Segment Open

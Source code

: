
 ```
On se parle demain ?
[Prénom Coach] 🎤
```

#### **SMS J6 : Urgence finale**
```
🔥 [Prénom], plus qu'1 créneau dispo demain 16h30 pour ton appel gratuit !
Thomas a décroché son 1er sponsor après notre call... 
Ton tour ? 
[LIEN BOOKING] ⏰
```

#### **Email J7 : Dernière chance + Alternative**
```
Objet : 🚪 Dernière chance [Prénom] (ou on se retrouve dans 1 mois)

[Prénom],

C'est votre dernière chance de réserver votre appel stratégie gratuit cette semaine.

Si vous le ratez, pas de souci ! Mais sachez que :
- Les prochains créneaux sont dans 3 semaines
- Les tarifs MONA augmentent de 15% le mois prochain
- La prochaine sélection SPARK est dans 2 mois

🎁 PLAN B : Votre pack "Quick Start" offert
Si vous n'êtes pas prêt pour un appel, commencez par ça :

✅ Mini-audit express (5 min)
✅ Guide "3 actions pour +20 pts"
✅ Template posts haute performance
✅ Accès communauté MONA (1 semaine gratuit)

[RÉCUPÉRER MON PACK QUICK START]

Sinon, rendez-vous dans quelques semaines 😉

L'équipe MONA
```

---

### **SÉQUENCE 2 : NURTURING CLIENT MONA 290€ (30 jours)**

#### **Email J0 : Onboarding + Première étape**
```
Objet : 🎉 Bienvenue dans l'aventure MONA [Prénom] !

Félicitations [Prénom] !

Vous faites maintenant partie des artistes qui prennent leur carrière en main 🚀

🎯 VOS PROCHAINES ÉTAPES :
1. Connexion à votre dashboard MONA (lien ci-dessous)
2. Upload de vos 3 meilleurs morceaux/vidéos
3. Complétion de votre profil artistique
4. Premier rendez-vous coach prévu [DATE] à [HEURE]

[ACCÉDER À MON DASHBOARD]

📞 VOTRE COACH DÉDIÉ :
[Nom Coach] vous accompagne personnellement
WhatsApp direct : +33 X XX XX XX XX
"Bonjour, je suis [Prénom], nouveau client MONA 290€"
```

Segment Closed

### [AIM OF THE EXERCISE]
Please report every line of the listing that contains the string "mois".

### [PROBLEM SOLUTION]
Objet : 🚪 Dernière chance [Prénom] (ou on se retrouve dans 1 mois)
- Les tarifs MONA augmentent de 15% le mois prochain
- La prochaine sélection SPARK est dans 2 mois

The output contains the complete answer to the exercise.